Décision sur l’opposition no B 3 129 929 Page sur 9 9
FRAIS
Conformément à l’article 109, paragraphe 1, du RMUE, la partie perdante dans une procédure d’opposition doit supporter les taxes et frais exposés par l’autre partie.
La demanderesse étant la partie perdante, elle doit supporter la taxe d’opposition ainsi que les frais exposés par l’opposante aux fins de la présente procédure.
Conformément à l’article 109, paragraphe 1 et (7) du RMUE et à l’article 18, paragraphe 1, point c) i), du REMUE, les frais à payer à l’opposante sont la taxe d’opposition et les frais de représentation, qui sont fixés sur la base du taux maximal qui y est fixé.
De la division d’opposition
Kieran HENEGHAN Anna PASIUT Gonzalo BILBAO Tejada
Conformément à l’article 67 du RMUE, toute partie peut recourir contre cette décision pour autant que cette dernière n’ait pas fait droit à ses prétentions.
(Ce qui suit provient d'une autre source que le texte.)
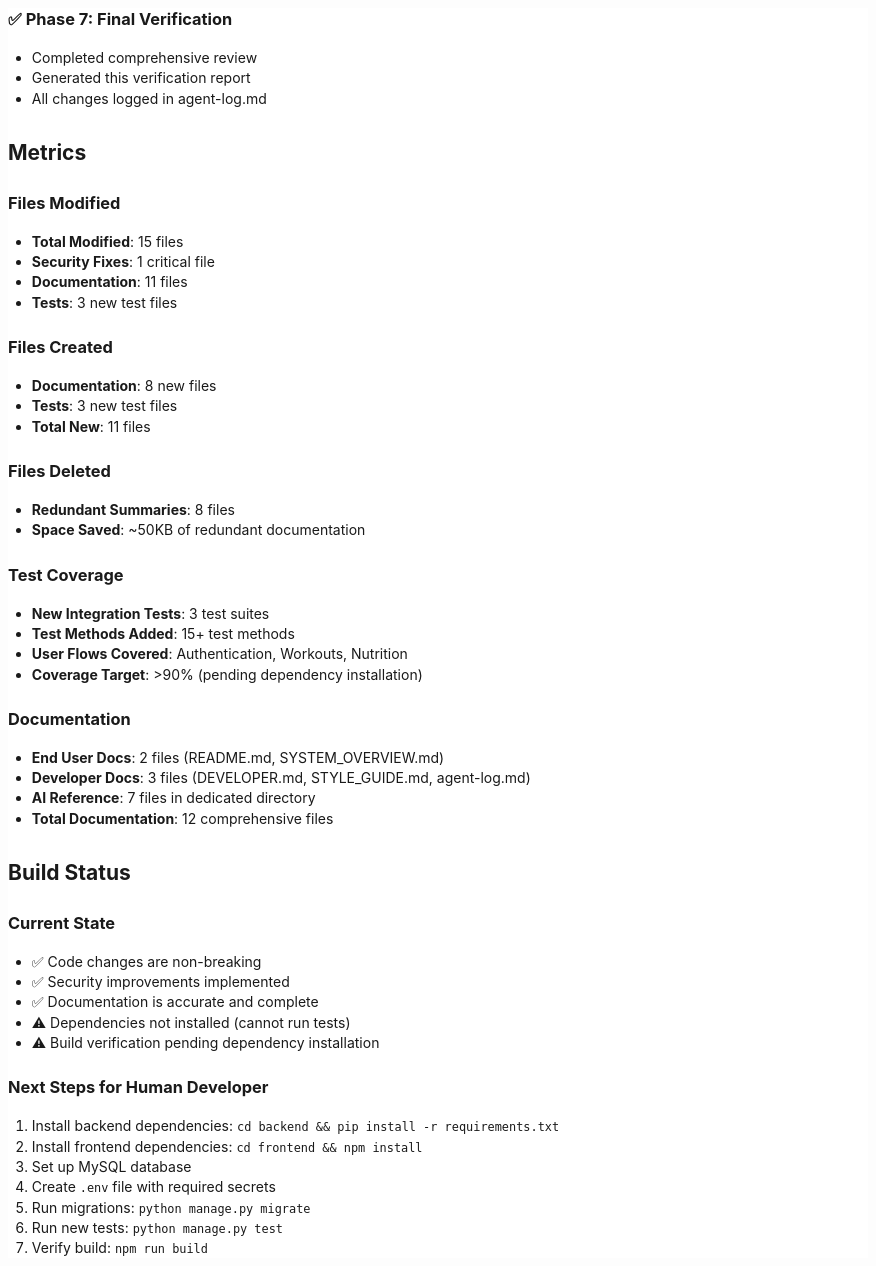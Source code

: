 ### ✅ Phase 7: Final Verification
- Completed comprehensive review
- Generated this verification report
- All changes logged in agent-log.md

## Metrics

### Files Modified
- **Total Modified**: 15 files
- **Security Fixes**: 1 critical file
- **Documentation**: 11 files
- **Tests**: 3 new test files

### Files Created
- **Documentation**: 8 new files
- **Tests**: 3 new test files
- **Total New**: 11 files

### Files Deleted
- **Redundant Summaries**: 8 files
- **Space Saved**: ~50KB of redundant documentation

### Test Coverage
- **New Integration Tests**: 3 test suites
- **Test Methods Added**: 15+ test methods
- **User Flows Covered**: Authentication, Workouts, Nutrition
- **Coverage Target**: >90% (pending dependency installation)

### Documentation
- **End User Docs**: 2 files (README.md, SYSTEM_OVERVIEW.md)
- **Developer Docs**: 3 files (DEVELOPER.md, STYLE_GUIDE.md, agent-log.md)
- **AI Reference**: 7 files in dedicated directory
- **Total Documentation**: 12 comprehensive files

## Build Status

### Current State
- ✅ Code changes are non-breaking
- ✅ Security improvements implemented
- ✅ Documentation is accurate and complete
- ⚠️ Dependencies not installed (cannot run tests)
- ⚠️ Build verification pending dependency installation

### Next Steps for Human Developer
1. Install backend dependencies: `cd backend && pip install -r requirements.txt`
2. Install frontend dependencies: `cd frontend && npm install`
3. Set up MySQL database
4. Create `.env` file with required secrets
5. Run migrations: `python manage.py migrate`
6. Run new tests: `python manage.py test`
7. Verify build: `npm run build`
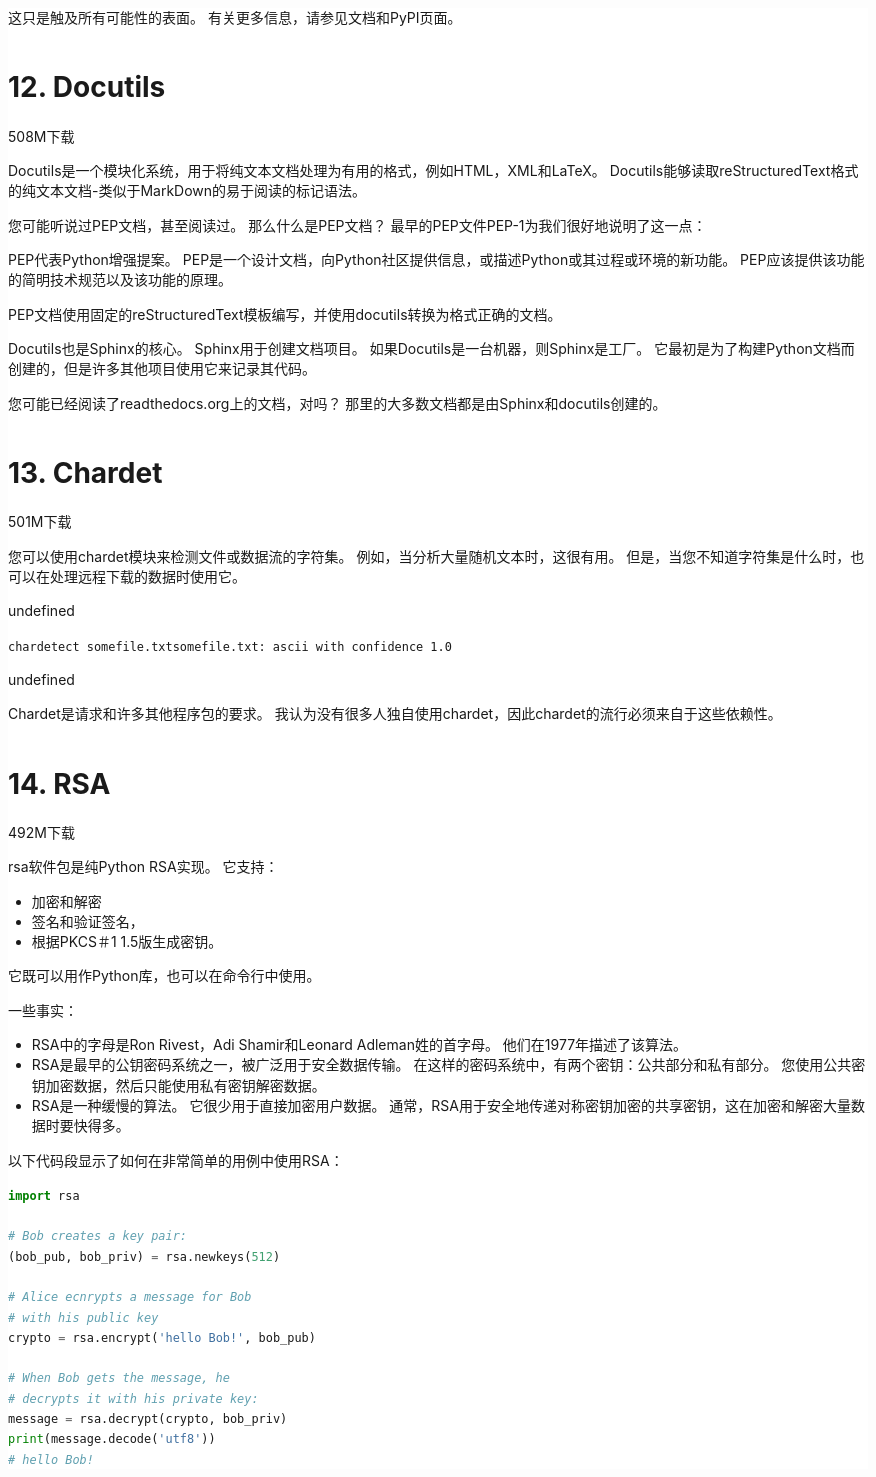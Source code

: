 这只是触及所有可能性的表面。 有关更多信息，请参见文档和PyPI页面。
# 12. Docutils

508M下载

Docutils是一个模块化系统，用于将纯文本文档处理为有用的格式，例如HTML，XML和LaTeX。 Docutils能够读取reStructuredText格式的纯文本文档-类似于MarkDown的易于阅读的标记语法。

您可能听说过PEP文档，甚至阅读过。 那么什么是PEP文档？ 最早的PEP文件PEP-1为我们很好地说明了这一点：

PEP代表Python增强提案。 PEP是一个设计文档，向Python社区提供信息，或描述Python或其过程或环境的新功能。 PEP应该提供该功能的简明技术规范以及该功能的原理。

PEP文档使用固定的reStructuredText模板编写，并使用docutils转换为格式正确的文档。

Docutils也是Sphinx的核心。 Sphinx用于创建文档项目。 如果Docutils是一台机器，则Sphinx是工厂。 它最初是为了构建Python文档而创建的，但是许多其他项目使用它来记录其代码。

您可能已经阅读了readthedocs.org上的文档，对吗？ 那里的大多数文档都是由Sphinx和docutils创建的。
# 13. Chardet

501M下载

您可以使用chardet模块来检测文件或数据流的字符集。 例如，当分析大量随机文本时，这很有用。 但是，当您不知道字符集是什么时，也可以在处理远程下载的数据时使用它。

undefined
```
chardetect somefile.txtsomefile.txt: ascii with confidence 1.0
```

undefined

Chardet是请求和许多其他程序包的要求。 我认为没有很多人独自使用chardet，因此chardet的流行必须来自于这些依赖性。
# 14. RSA

492M下载

rsa软件包是纯Python RSA实现。 它支持：
+ 加密和解密
+ 签名和验证签名，
+ 根据PKCS＃1 1.5版生成密钥。

它既可以用作Python库，也可以在命令行中使用。

一些事实：
+ RSA中的字母是Ron Rivest，Adi Shamir和Leonard Adleman姓的首字母。 他们在1977年描述了该算法。
+ RSA是最早的公钥密码系统之一，被广泛用于安全数据传输。 在这样的密码系统中，有两个密钥：公共部分和私有部分。 您使用公共密钥加密数据，然后只能使用私有密钥解密数据。
+ RSA是一种缓慢的算法。 它很少用于直接加密用户数据。 通常，RSA用于安全地传递对称密钥加密的共享密钥，这在加密和解密大量数据时要快得多。

以下代码段显示了如何在非常简单的用例中使用RSA：
```python
import rsa

# Bob creates a key pair:
(bob_pub, bob_priv) = rsa.newkeys(512)

# Alice ecnrypts a message for Bob
# with his public key
crypto = rsa.encrypt('hello Bob!', bob_pub)

# When Bob gets the message, he
# decrypts it with his private key:
message = rsa.decrypt(crypto, bob_priv)
print(message.decode('utf8'))
# hello Bob!
```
Conformément à l’article 68 du RMUE, le recours doit être formé par écrit auprès de l’Office dans un délai de deux mois à compter du jour de la notification de la présente décision. L’acte de recours est déposé dans la langue de procédure de la décision attaquée. En outre, un mémoire exposant les motifs du recours doit être déposé par écrit dans un délai de quatre mois à compter de cette date. Le recours n’est considéré comme formé qu’après paiement de la taxe de recours d’un montant de 720 EUR.